Masa apel sudah lama berakhir, begitu pula masa kebajikan. Juventus dan Milan, masing-masing dengan permasalahan dan ruang untuk berkembang, memasuki paruh kedua musim dengan keharusan untuk berlari agar tidak gagal dalam hal yang tidak boleh gagal, yaitu lolos ke Liga Champions. Hanya perlambatan lini depan (Lazio dan Fiorentina serta Bologna) yang membantu saat ini Thiago Motta dan sebagian Sergio Conceicao untuk menatap masa depan dengan sedikit percaya diri. Jika hal ini tidak terjadi, kita harus membuka diri terlebih dahulu untuk merenungkan masa-masa kanonik sepakbola modern.

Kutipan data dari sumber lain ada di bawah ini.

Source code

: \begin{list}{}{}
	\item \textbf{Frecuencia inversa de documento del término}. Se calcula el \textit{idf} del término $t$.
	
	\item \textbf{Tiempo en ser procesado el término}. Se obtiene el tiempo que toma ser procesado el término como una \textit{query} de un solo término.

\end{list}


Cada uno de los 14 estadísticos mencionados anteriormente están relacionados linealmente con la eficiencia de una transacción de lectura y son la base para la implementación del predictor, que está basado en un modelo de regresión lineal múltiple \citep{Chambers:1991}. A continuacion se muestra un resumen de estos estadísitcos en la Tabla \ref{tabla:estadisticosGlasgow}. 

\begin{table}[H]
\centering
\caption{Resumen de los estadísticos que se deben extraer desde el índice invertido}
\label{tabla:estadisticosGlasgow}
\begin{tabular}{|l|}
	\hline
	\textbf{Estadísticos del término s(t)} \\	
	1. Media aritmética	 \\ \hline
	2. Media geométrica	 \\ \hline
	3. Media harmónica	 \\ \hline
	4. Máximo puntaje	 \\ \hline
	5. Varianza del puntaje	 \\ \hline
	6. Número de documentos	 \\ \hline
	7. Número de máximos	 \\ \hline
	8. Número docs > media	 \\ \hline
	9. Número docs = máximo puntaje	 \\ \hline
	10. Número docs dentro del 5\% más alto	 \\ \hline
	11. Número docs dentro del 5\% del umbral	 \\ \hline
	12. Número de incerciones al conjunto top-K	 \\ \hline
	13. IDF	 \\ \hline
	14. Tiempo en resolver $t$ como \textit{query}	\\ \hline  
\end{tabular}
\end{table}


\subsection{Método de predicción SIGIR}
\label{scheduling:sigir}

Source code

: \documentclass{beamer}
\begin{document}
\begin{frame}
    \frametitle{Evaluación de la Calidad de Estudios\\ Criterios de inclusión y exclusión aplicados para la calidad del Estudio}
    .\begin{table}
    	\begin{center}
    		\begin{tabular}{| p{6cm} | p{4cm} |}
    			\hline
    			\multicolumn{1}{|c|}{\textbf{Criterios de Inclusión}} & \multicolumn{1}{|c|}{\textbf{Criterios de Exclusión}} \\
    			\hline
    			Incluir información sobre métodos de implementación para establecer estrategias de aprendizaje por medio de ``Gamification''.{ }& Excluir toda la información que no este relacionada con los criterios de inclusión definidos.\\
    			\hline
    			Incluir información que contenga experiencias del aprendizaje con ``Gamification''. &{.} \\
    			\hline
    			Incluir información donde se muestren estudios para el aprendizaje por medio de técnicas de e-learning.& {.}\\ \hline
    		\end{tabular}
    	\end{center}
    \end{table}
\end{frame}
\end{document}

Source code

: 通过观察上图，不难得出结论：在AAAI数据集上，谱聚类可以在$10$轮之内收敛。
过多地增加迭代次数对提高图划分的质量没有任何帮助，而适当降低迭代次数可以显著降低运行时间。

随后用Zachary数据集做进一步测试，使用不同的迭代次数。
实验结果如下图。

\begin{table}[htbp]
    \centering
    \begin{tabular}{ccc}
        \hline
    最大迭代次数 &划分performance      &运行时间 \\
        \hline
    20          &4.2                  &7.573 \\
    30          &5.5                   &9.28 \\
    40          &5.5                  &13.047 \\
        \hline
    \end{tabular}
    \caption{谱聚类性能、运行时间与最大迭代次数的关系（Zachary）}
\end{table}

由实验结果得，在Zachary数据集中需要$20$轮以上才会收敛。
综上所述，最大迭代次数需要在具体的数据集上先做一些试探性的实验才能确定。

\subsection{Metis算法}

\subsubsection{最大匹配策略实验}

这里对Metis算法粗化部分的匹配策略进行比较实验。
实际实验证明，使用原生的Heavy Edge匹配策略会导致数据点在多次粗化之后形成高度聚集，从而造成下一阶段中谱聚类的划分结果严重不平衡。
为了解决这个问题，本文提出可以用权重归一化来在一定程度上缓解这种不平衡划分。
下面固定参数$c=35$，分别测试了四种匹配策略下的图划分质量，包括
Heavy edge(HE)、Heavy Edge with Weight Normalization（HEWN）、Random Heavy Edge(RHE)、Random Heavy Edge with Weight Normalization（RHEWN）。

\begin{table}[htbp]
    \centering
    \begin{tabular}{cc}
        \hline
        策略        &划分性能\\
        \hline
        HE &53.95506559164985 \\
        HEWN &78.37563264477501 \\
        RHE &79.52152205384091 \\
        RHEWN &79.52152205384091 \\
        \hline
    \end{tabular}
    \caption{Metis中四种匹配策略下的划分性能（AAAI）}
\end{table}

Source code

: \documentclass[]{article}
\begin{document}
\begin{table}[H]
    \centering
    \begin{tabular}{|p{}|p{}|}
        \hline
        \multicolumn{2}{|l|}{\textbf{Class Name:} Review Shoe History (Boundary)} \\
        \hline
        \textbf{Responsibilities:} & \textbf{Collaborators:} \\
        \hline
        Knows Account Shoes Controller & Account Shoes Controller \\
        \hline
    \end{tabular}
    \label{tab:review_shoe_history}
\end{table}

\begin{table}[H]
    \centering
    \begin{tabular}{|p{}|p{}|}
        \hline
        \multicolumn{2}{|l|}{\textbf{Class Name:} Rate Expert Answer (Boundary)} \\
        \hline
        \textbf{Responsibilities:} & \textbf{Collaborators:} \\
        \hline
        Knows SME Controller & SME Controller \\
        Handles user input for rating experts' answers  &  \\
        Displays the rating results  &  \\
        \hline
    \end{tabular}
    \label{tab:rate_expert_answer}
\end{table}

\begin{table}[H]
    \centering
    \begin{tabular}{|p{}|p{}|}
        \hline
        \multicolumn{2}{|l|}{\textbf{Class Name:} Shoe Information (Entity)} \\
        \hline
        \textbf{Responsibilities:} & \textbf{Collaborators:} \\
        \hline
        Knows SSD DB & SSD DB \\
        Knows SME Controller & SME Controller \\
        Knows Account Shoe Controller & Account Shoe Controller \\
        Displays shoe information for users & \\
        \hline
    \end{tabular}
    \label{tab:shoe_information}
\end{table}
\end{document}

Hasil imbang Juventus dalam derby melawan Torino – nomor 12 di liga dari 19 pertandingan yang dimainkan – tidak menggugah hati nurani Juventus. Penjelasan pelatih biasa saja: tim muda, proyek jangka panjang, cedera, dan sebagainya. Namun jumlahnya tidak bertambah. Setahun yang lalu hari-hari ini Allegri telah mengumpulkan 13 poin lebih banyak daripada Thiago Motta dengan tim yang tersedia di mana klub praktis tidak melakukan investasi apa pun, dengan kekurangan besar yang diwarisi dari episode (Pogba dan Fagioli) dan kebutuhan untuk membuang banyak pemain dari Generasi Berikutnya . Saat ini orang-orang tersebut masih ada tetapi mereka juga telah menambahkan pasar 200 juta euro yang tidak menghasilkan uang.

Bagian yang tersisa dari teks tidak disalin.